As with any philosophy of doing science, modeling has to conform to the time-honored principles and constraints that have contributed to modern science’s enormous growth and practical utility over the last five hundred years or so. Foremost among these constraints is the accurate and reproducible communication of results which lies at the foundation of scientific inquiry. Accuracy is essential for understanding the mechanistic workings of a particular method and its causal connections to the observed result. Reproducibility is at the heart of the scientific method, a basic requirement without which it becomes impossible to trust and validate any scientific study. As modeling and simulation have become mainstays of modern scientific research, they have brought with them unique challenges pertaining to both these methodological aspects.

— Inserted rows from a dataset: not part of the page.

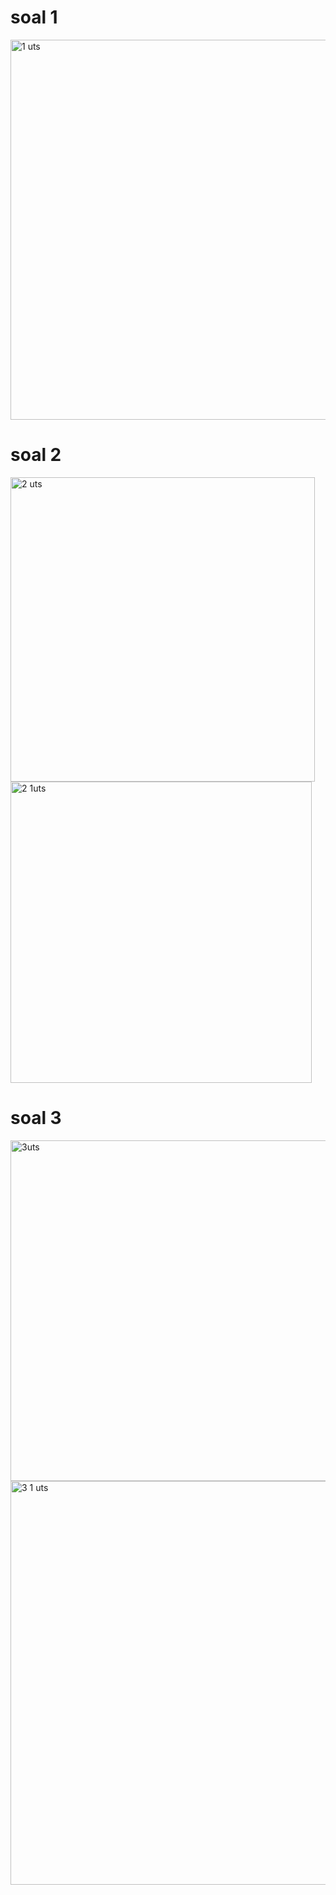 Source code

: <h1> soal 1</h1>

<img width="608" alt="1 uts " src="https://github.com/yurisaprilian/BASIS-DATA/assets/160213851/c4139e93-bd00-4013-95df-c4e2309ad10c">


<h1> soal 2</h1>
<img width="487" alt="2 uts" src="https://github.com/yurisaprilian/BASIS-DATA/assets/160213851/f4b27577-fc77-4436-b89c-64bbbace65d7">



<img width="482" alt="2 1uts" src="https://github.com/yurisaprilian/BASIS-DATA/assets/160213851/5e3422f0-6009-47ab-acb5-bc81ea444aa0">


<h1> soal 3</h1>

<img width="545" alt="3uts" src="https://github.com/yurisaprilian/BASIS-DATA/assets/160213851/3f38397a-06ad-4b05-b4bd-e29f2511fab6">



<img width="646" alt="3 1 uts" src="https://github.com/yurisaprilian/BASIS-DATA/assets/160213851/bbdd0ad2-6788-4d71-8512-ab6da12876b5">
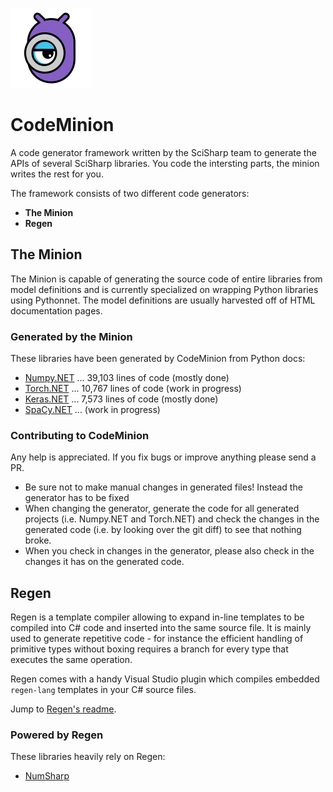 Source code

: ![CodeMinion](art/code_minion-128x128-trans.png)

# CodeMinion
A code generator framework written by the SciSharp team to generate the APIs of several SciSharp libraries. You code the intersting parts, the minion writes the rest for you.

The framework consists of two different code generators:
* **The Minion**
* **Regen**

## The Minion
The Minion is capable of generating the source code of entire libraries from model definitions and is currently specialized on wrapping Python libraries using Pythonnet. The model definitions are usually harvested off of HTML documentation pages. 

### Generated by the Minion
These libraries have been generated by CodeMinion from Python docs:
* [Numpy.NET](https://github.com/SciSharp/Numpy.NET) ... 39,103 lines of code (mostly done)
* [Torch.NET](https://github.com/SciSharp/Torch.NET) ... 10,767 lines of code (work in progress)
* [Keras.NET](https://github.com/SciSharp/Keras.NET) ... 7,573 lines of code (mostly done)
* [SpaCy.NET](https://github.com/SciSharp/SpaCy.NET) ... (work in progress)

### Contributing to CodeMinion
Any help is appreciated. If you fix bugs or improve anything please send a PR.

* Be sure not to make manual changes in generated files! Instead the generator has to be fixed
* When changing the generator, generate the code for all generated projects (i.e. Numpy.NET and Torch.NET) and check the changes in the generated code (i.e. by looking over the git diff) to see that nothing broke. 
* When you check in changes in the generator, please also check in the changes it has on the generated code.

## Regen

Regen is a template compiler allowing to expand in-line templates to be compiled into C# code and inserted into the same source file. It is mainly used to generate repetitive code - for instance the efficient handling of primitive types without boxing requires a branch for every type that executes the same operation. 

Regen comes with a handy Visual Studio plugin which compiles embedded `regen-lang` templates in your C# source files. 

Jump to [Regen's readme](https://github.com/SciSharp/CodeMinion/tree/master/src/Regen.Core).

### Powered by Regen
These libraries heavily rely on Regen:
* [NumSharp](https://github.com/SciSharp/NumSharp)
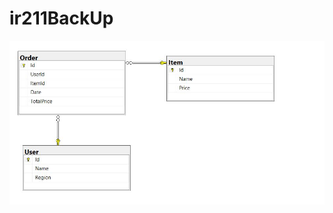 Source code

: # ir211BackUp
![Иллюстрация к проекту](https://raw.githubusercontent.com/tsokota/ir211BackUp/master/Capture.JPG)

Galileo provided an early and striking instance of reproducibility in modern science when he constructed his telescope and made groundbreaking observations of the moons of Jupiter. As the story goes, he painstakingly made several copies of the instrument and gave them to the crowned heads of Europe so that they too could see what he saw. In Galileo’s work we witness two cardinal aspects of reproducibility. One is the duplication of the instrument of research; the other is the duplication of the results themselves, in this case in the form of observations.
Both these metaphors lend themselves well to the demands for accuracy and reproducibility in simulation techniques. The instrumental analog of modeling would be the precise form of the hardware and software used for the study. The observational analog would be the specific method of gathering, processing and presenting the data so that it appears the same to every observer. If we are to accurately reproduce and verify the results of modeling, we need to have standards for addressing both these aspects of data generation, analysis and presentation. Unfortunately, premier journals still have to institute standard policies for code submission. Science for instance requires its authors to supply the actual code while Nature requires only “a description detailed enough to allow others to write their own code to do similar analysis” which can be a recipe for ambiguity. Ironically, as the use of simulation software has proliferated through graphical user interfaces and ease of operation, it has become all too easy for non-expert users to treat the software as a black box and not worry about communicating under-the-hood details. The increasing availability of open-source programs and the undoubtedly propitious employment of simulation by experimentalists makes the matter of having standards and venues for the communication of computational results a particularly urgent one.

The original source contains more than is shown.